Canadian Electrical Industry News Week

 

Jan 8, 2018

LightmotionAfter two years of work, Lightemotion has added another noteworthy project to its list with the lighting design for Gatineau’s Canadian Museum of History. The museum welcomes over 1.2 million visitors each year to its celebrated complex in the heart of the National Capital Region, making it the country’s most-visited museum. With roots stretching back to 1856, it is one of Canada’s oldest public institutions and a respected centre of museological excellence, sharing its expertise in history, archaeology, ethnology and cultural studies both within Canada and abroad.

 

 


For Lightemotion’s President, François Roupinian, designing the lighting for this type of museum is an exciting challenge: “The light should act as a magic wand, directing the viewer's attention to key areas.” Through a skillful combination of museum and architectural lighting, Lightemotion has highlighted the work of architect Douglas Cardinal while showcasing the museum’s history.

Success is in the details

To accomplish such a feat with a maximum spectrum of effects, the team used over 40 kinds of light fixtures. From theatrical floodlights to gobo projectors and miniature LED heads for subtly illuminating even the smallest details of the displays, all equipment used was carefully studied and adjusted in order to create a unique path of light.

According to François Roupinian, “Flexibility is important for creating the right lighting.” Nothing was left to chance, with features including interchangeable lenses, zoom, anti-glare accessories, an integrated potentiometer to adjust the lighting level for conservation needs and ambience, and the option to add colour filters. For this purpose, the lighting manufacturers were chosen with particular care so that a wide range of choices would be available to ensure colour consistency.

A technical challenge

Beyond the myriad fixtures required, this type of project comes with its own set of challenges. The first is using LED technology to recreate the warmth and subtlety of halogen, as LEDs are often too bright for the more subtle needs of a museum. Another important element to take into account was that certain fragile artifacts are sensitive to heat. When fine-tuning the lighting, Lightemotion worked closely with the museum’s conservation team to provide consistent and suitable lighting, carrying out tests that included thermal models to ensure optimal conservation conditions for the artifacts.

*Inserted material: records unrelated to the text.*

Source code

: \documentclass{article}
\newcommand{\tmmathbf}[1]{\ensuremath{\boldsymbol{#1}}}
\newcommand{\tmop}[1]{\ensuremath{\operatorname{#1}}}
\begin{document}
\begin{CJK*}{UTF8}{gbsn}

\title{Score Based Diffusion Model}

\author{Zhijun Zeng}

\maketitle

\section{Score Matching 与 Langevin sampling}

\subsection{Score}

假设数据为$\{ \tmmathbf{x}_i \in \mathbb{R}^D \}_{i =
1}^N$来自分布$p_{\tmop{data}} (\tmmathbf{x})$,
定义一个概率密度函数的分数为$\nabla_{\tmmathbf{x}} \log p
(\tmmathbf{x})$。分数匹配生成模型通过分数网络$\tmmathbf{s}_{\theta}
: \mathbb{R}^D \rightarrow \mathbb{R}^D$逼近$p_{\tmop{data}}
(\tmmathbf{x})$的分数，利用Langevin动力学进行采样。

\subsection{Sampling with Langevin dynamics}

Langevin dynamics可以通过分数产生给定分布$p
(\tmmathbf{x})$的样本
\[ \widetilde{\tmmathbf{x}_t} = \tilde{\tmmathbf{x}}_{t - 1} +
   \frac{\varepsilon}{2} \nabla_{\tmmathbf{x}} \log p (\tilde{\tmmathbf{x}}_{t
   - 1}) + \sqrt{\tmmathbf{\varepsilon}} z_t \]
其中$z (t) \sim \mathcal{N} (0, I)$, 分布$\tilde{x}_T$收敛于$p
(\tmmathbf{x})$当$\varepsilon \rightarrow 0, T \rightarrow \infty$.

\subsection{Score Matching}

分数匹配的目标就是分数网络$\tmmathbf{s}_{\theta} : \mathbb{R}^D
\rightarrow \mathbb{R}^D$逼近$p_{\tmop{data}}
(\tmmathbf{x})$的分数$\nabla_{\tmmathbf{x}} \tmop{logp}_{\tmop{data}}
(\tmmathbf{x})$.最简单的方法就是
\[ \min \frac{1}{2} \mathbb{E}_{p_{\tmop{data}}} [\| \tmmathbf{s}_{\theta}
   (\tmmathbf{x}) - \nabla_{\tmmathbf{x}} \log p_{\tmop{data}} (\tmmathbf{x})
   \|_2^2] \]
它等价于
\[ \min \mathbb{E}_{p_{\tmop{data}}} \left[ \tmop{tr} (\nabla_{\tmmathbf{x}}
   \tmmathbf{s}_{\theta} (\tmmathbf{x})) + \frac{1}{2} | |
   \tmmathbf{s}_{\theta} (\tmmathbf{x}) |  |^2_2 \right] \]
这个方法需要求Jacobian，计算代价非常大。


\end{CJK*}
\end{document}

The museum’s unifying element

The Canadian Museum of History’s emblematic dome acts as a visual reference point throughout most of the museum pathway. As the dome is an immense structure where it is impossible to install lighting, the team had to use a special approach: “We wanted to use this constraint as an advantage. That’s where we got the idea to use the dome to create light with indirect lighting. We wanted to make it the centrepiece of the museum’s ecosystem.” After many colour tests, the team was able to create their desired effect: a timeless tone for a comfortable atmosphere where visitors feel as if they have stepped into the museum’s very own world.
As explained by François Roupinian, “The light ultimately needs to tell a story. The visitors shouldn’t have to be aware of the technical feats behind the scenes. The lighting should create a complete sensory experience.”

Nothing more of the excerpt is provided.